L'empire des Francs, l'empire de Clotaire, est après la mort de leur frère Caribert († 567), dans les mains des trois frères : trois grands royaumes :  La Neustrie est à Chilpéric, l'Austrasie à Sigebert et la Burgondie le domaine de Gontran.
Après avoir répudié sa première femme, Audovère, Chilpéric 1er, roi de Neustrie, frère de Sigebert 1er, épouse la sœur aînée de Brunehaut, la princesse Galeswinthe.
Chilpéric a pour servante une femme nommée Frédégonde. Une intrigante, une ambitieuse, cette Frédégonde, aimant le pouvoir d'une façon exclusive, pour qui Chilpéric aurait ressenti une ardente passion.
Chilpéric se lasse rapidement de Galeswinthe et la fait assassiner pour épouser Frédégonde.
Ce crime qui blessa Brunehaut dans son cœur et dans sa chair ne put rester impuni. Elle résolut alors de venger sa sœur et ourdit sa vengeance. Dès lors, une haine acharnée, une haine mortelle, tenace, implacable, s'alluma entre les deux femmes.

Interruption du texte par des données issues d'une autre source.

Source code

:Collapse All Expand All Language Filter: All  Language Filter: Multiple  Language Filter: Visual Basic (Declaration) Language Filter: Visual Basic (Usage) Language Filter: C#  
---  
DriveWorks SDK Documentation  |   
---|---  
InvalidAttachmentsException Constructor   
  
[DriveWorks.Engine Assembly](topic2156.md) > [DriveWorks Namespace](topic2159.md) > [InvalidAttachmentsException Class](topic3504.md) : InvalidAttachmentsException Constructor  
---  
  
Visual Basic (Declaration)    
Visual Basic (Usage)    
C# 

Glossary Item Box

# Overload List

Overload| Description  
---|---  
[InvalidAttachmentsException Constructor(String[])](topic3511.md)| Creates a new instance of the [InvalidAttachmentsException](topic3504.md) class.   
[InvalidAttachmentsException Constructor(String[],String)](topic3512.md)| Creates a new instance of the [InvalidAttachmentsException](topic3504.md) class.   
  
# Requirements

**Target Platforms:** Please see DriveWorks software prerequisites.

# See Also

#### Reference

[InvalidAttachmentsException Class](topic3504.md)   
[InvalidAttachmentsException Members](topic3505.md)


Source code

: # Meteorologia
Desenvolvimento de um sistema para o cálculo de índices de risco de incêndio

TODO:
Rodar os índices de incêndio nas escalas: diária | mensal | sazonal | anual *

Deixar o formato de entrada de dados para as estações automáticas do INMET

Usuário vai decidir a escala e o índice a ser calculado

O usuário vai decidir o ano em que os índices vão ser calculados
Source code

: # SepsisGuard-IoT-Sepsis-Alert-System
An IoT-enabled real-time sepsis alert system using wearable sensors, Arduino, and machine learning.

Cette haine dont se nourissaient les deux femmes mettait constamment les royaumes de Neustrie et d'Austrasie à feux et à sang malgré les incessantes médiations initiées par Gontran, roi de Burgondie, frère de Sigebert et Chilpéric.

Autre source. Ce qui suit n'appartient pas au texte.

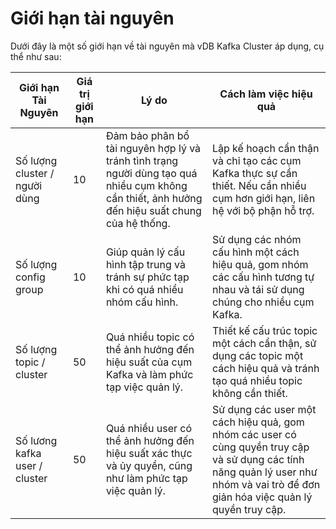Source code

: # Giới hạn tài nguyên

Dưới đây là một số giới hạn về tài nguyên mà vDB Kafka Cluster áp dụng, cụ thể như sau:

<table><thead><tr><th>Giới hạn Tài Nguyên</th><th data-type="number">Giá trị giới hạn</th><th>Lý do</th><th>Cách làm việc hiệu quả</th></tr></thead><tbody><tr><td>Số lượng cluster / người dùng</td><td>10</td><td>Đảm bảo phân bổ tài nguyên hợp lý và tránh tình trạng người dùng tạo quá nhiều cụm không cần thiết, ảnh hưởng đến hiệu suất chung của hệ thống.</td><td>Lập kế hoạch cẩn thận và chỉ tạo các cụm Kafka thực sự cần thiết. Nếu cần nhiều cụm hơn giới hạn, liên hệ với bộ phận hỗ trợ.</td></tr><tr><td>Số lượng config group</td><td>10</td><td>Giúp quản lý cấu hình tập trung và tránh sự phức tạp khi có quá nhiều nhóm cấu hình.</td><td>Sử dụng các nhóm cấu hình một cách hiệu quả, gom nhóm các cấu hình tương tự nhau và tái sử dụng chúng cho nhiều cụm Kafka.</td></tr><tr><td>Số lượng topic / cluster</td><td>50</td><td>Quá nhiều topic có thể ảnh hưởng đến hiệu suất của cụm Kafka và làm phức tạp việc quản lý.</td><td>Thiết kế cấu trúc topic một cách cẩn thận, sử dụng các topic một cách hiệu quả và tránh tạo quá nhiều topic không cần thiết.</td></tr><tr><td>Số lương kafka user / cluster</td><td>50</td><td>Quá nhiều user có thể ảnh hưởng đến hiệu suất xác thực và ủy quyền, cũng như làm phức tạp việc quản lý.</td><td>Sử dụng các user một cách hiệu quả, gom nhóm các user có cùng quyền truy cập và sử dụng các tính năng quản lý user như nhóm và vai trò để đơn giản hóa việc quản lý quyền truy cập.</td></tr></tbody></table>
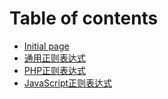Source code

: # Table of contents

* [Initial page](README.md)
* [通用正则表达式](tong-yong-zheng-ze-biao-da-shi.md)
* [PHP正则表达式](php-zheng-ze-biao-da-shi.md)
* [JavaScript正则表达式](javascript-zheng-ze-biao-da-shi.md)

En 575, la Gaule espérait quelques trêves à ses maux. C'était sans compter Frédégonde qui soufflait sa rage à Chilpéric. Ce dernier engage à nouveau les hostilités contre son frère Sigebert qui, avec l'aide de ses Germains le vainc. Chilpéric n'a d'autre ressource que de s'enfuir avec Frédégonde.
Sigebert, au milieu même de son camp, alors installé à Vitry-sur-Scarpe, alors qu'il comptait mettre un terme à la vie de son perfide ennemi -Chilpéric, son frère-, qu'il venait de vaincre, et alors qu'il allait être hissé sur le pavois pour être déclaré roi de Neustrie, se fait assassiner des suites des manigances de Frédégonde.

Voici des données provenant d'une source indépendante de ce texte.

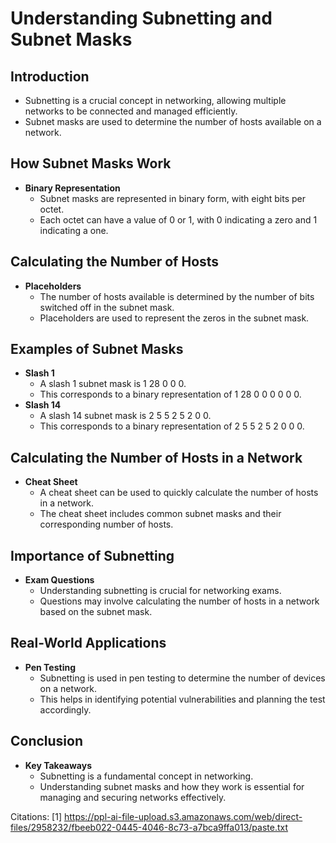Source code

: # **Understanding Subnetting and Subnet Masks**

## Introduction

- Subnetting is a crucial concept in networking, allowing multiple networks to be connected and managed efficiently.
- Subnet masks are used to determine the number of hosts available on a network.

## How Subnet Masks Work

- **Binary Representation**
  - Subnet masks are represented in binary form, with eight bits per octet.
  - Each octet can have a value of 0 or 1, with 0 indicating a zero and 1 indicating a one.

## Calculating the Number of Hosts

- **Placeholders**
  - The number of hosts available is determined by the number of bits switched off in the subnet mask.
  - Placeholders are used to represent the zeros in the subnet mask.

## Examples of Subnet Masks

- **Slash 1**
  - A slash 1 subnet mask is 1 28 0 0 0.
  - This corresponds to a binary representation of 1 28 0 0 0 0 0 0.
- **Slash 14**
  - A slash 14 subnet mask is 2 5 5 2 5 2 0 0.
  - This corresponds to a binary representation of 2 5 5 2 5 2 0 0 0.

## Calculating the Number of Hosts in a Network

- **Cheat Sheet**
  - A cheat sheet can be used to quickly calculate the number of hosts in a network.
  - The cheat sheet includes common subnet masks and their corresponding number of hosts.

## Importance of Subnetting

- **Exam Questions**
  - Understanding subnetting is crucial for networking exams.
  - Questions may involve calculating the number of hosts in a network based on the subnet mask.

## Real-World Applications

- **Pen Testing**
  - Subnetting is used in pen testing to determine the number of devices on a network.
  - This helps in identifying potential vulnerabilities and planning the test accordingly.

## Conclusion

- **Key Takeaways**
  - Subnetting is a fundamental concept in networking.
  - Understanding subnet masks and how they work is essential for managing and securing networks effectively.

Citations:
[1] https://ppl-ai-file-upload.s3.amazonaws.com/web/direct-files/2958232/fbeeb022-0445-4046-8c73-a7bca9ffa013/paste.txt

Brunehaut ayant perdu son protecteur tombe au pouvoir des Neustriens qui n'attentent pas à sa vie et la conduisent prisonnière à Rouen après l'avoir dépouillée de ses biens et séparée de ses deux filles. Elle parvint avec l'aide d'un fidèle à faire échapper son jeune fils Childebert né en 570, qui est conduit dans la capitale austrasienne à Metz.
Âgé de cinq ans à peine, il y est proclamé roi d'Austrasie sous le nom de Childebert II le jour de Noël 575.
Brunehaut, pendant sa brève détention parisienne, avant d'être conduite à Rouen, avait rencontré Mérovée, un des six fils de Chilpéric, sur qui elle fit forte impression. Ce dernier ne peut résister au désir de la rejoindre sur son lieu de détention et, bravant les foudres de son père, l'épousa. La colère de son père ne se fit pas attendre. Chilpéric le captura, le retint prisonnier, et commanda qu'on le tonsurât.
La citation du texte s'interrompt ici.